"Bu bilirkişi raporlarını hazırlayanlar, bilimsel bilgileri çarpıtanlar, bilimi sermayenin çıkarları için meze yapanlar, sizler de halkın yaşamını tehlikeye atan bu raporlar nedeniyle mutlaka yargılanacaksınız..."
Durum gerçekten ciddi! Sandığınızdan da ciddi! Yok, darbe girişiminin hemen ardından sosyal medyada başlayan geyikten bahsetmiyorum. Tamamen gerçek yaşamın içinden anlatacaklarım. Darbe, OHAL gelip geçer ama benim dikkat çekeceğim konunun etkisi maalesef çok daha uzun.

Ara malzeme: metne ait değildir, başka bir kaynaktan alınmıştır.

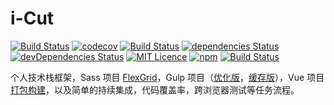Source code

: ﻿i-Cut
===========================

[![Build Status](https://travis-ci.org/zhenbinjing/i-Cut.svg?branch=master)](https://travis-ci.org/zhenbinjing/i-Cut)
[![codecov](https://codecov.io/gh/zhenbinjing/i-Cut/branch/master/graph/badge.svg)](https://codecov.io/gh/zhenbinjing/i-Cut)
[![Build Status](https://saucelabs.com/buildstatus/icut)](https://saucelabs.com/beta/builds/93b3ecb687ac4c8ea4a862b904d06a18)
[![dependencies Status](https://david-dm.org/zhenbinjing/i-Cut/status.svg)](https://david-dm.org/zhenbinjing/i-Cut)
[![devDependencies Status](https://david-dm.org/zhenbinjing/i-Cut/dev-status.svg)](https://david-dm.org/zhenbinjing/i-Cut?type=dev)
[![MIT Licence](https://img.shields.io/npm/l/i-cut.svg)](https://opensource.org/licenses/mit-license.php)
[![npm](https://img.shields.io/npm/v/i-cut.svg)](https://www.npmjs.com/package/i-cut)
[![Build Status](https://saucelabs.com/browser-matrix/icut.svg)](https://saucelabs.com/beta/builds/8913e384e9de43ffb3813d69b4054b8c)

个人技术栈框架，Sass 项目 [FlexGrid](https://i-cut.cc/assets/flexgrid.html)，Gulp 项目（[优化版](https://i-cut.cc/dist/)，[缓存版](https://i-cut.cc/rev/)），Vue 项目 [打包构建](https://i-cut.cc/v-dist/#/vr1)，以及简单的持续集成，代码覆盖率，跨浏览器测试等任务流程。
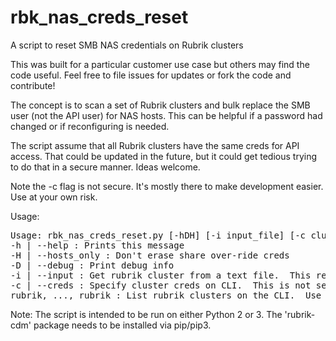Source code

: # rbk_nas_creds_reset
A script to reset SMB NAS credentials on Rubrik clusters

This was built for a particular customer use case but others may find the code useful.  Feel free to file issues for updates or fork the code and contribute!

The concept is to scan a set of Rubrik clusters and bulk replace the SMB user (not the API user) for NAS hosts.  This can be helpful if a password had changed or if reconfiguring is needed.

The script assume that all Rubrik clusters have the same creds for API access.  That could be updated in the future, but it could get tedious trying to do that in a secure manner.  Ideas welcome.

Note the -c flag is not secure.  It's mostly there to make development easier.  Use at your own risk.

Usage:

<pre>
Usage: rbk_nas_creds_reset.py [-hDH] [-i input_file] [-c cluster_creds] [rubrik,rubrik,...,rubrik]
-h | --help : Prints this message
-H | --hosts_only : Don't erase share over-ride creds
-D | --debug : Print debug info
-i | --input : Get rubrik cluster from a text file.  This replaces listing them on the CLI
-c | --creds : Specify cluster creds on CLI.  This is not secure.
rubrik, ..., rubrik : List rubrik clusters on the CLI.  Use this if not using -i
</pre>

Note:  The script is intended to be run on either Python 2 or 3.  The 'rubrik-cdm' package needs to be installed via pip/pip3.
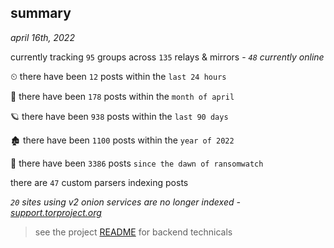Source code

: 
## summary
_april 16th, 2022_

currently tracking `95` groups across `135` relays & mirrors - _`48` currently online_

⏲ there have been `12` posts within the `last 24 hours`

🦈 there have been `178` posts within the `month of april`

🪐 there have been `938` posts within the `last 90 days`

🏚 there have been `1100` posts within the `year of 2022`

🦕 there have been `3386` posts `since the dawn of ransomwatch`

there are `47` custom parsers indexing posts

_`20` sites using v2 onion services are no longer indexed - [support.torproject.org](https://support.torproject.org/onionservices/v2-deprecation/)_

> see the project [README](https://github.com/thetanz/ransomwatch#ransomwatch--) for backend technicals
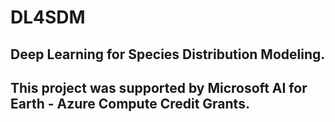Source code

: # DL4SDM
## Deep Learning for Species Distribution Modeling.
## This project was supported by Microsoft AI for Earth - Azure Compute Credit Grants.
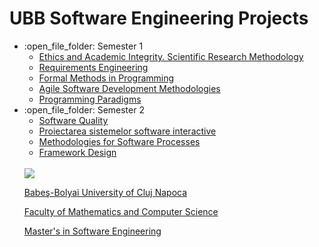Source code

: # UBB Software Engineering Projects
<ul>
  <li>:open_file_folder: Semester 1
    <ul>
      <li>
        <a href=""> 
          Ethics and Academic Integrity. Scientific Research Methodology 
        </a>
      </li>
      <li>
        <a href=""> 
          Requirements Engineering 
        </a>
      </li>
      <li>
        <a href=""> 
          Formal Methods in Programming 
        </a>
      </li>
      <li>
        <a href=""> 
          Agile Software Development Methodologies
        </a>
      </li>
      <li>
        <a href=""> 
          Programming Paradigms 
        </a>
      </li>
    </ul>
  </li>
  <li>:open_file_folder: Semester 2
    <ul>
      <li>
        <a href=""> 
          Software Quality 
        </a>
      </li>
      <li>
        <a href=""> 
          Proiectarea sistemelor software interactive 
        </a>
      </li>
      <li>
        <a href=""> 
          Methodologies for Software Processes 
        </a>
      </li>
      <li>
        <a href=""> 
          Framework Design 
        </a>
      </li>
    </ul>
  </li>
  

<br>
<img src="http://www.chem.ubbcluj.ro/romana/conferinte/MEEMB/archive/pictures/ubb.gif" />
<a href="http://www.cs.ubbcluj.ro">
<p> Babeş-Bolyai University of Cluj Napoca </p>
<p> Faculty of Mathematics and Computer Science </p>
<p> Master's in Software Engineering </p>
</a>
<br>

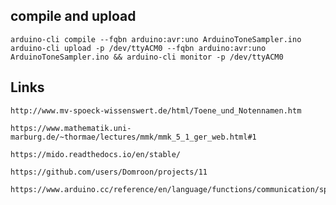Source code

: ## compile and upload

    arduino-cli compile --fqbn arduino:avr:uno ArduinoToneSampler.ino
    arduino-cli upload -p /dev/ttyACM0 --fqbn arduino:avr:uno ArduinoToneSampler.ino && arduino-cli monitor -p /dev/ttyACM0

## Links

    http://www.mv-spoeck-wissenswert.de/html/Toene_und_Notennamen.htm

    https://www.mathematik.uni-marburg.de/~thormae/lectures/mmk/mmk_5_1_ger_web.html#1

    https://mido.readthedocs.io/en/stable/

    https://github.com/users/Domroon/projects/11

    https://www.arduino.cc/reference/en/language/functions/communication/spi/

Hepimiz zehir soluyoruz, çocuklarımız zehirlerin üzerinde oynuyor! Halkın sağlığı büyük bir tehdit altında. Yerel yöneticiler buna çanak tutuyor. Bunlara karşı verilen hukuk mücadelesi de hiç iyi gitmiyor.
Nasıl mı?
Önce İzmir Büyükşehir Belediyesi (İBB) aylık Kent Bülteni dergisinde kısa bir haber olarak duyuruldu. "Büyükşehirden cüruf harekatı". Aliağa-Foça arasındaki tam miktarı dahi bilinmeyen, ama milyonlarca ton olduğu belirtilen cürufların İBB tarafından bordür, yol dolgu malzemesi ve parke taşı yapıldığını anlatıyordu haber. Hem de ne kadar 'çevreci' bir şey olduğu vurgusuyla. Bu milyonlarca ton cürufu nerelere sığdıracağını bilemeyen demir çelik ve termik santral patronları en çok sevinen kesim olmuş, belediyeye bu 'cesur' kararı nedeniyle teşekkür ediyorlardı.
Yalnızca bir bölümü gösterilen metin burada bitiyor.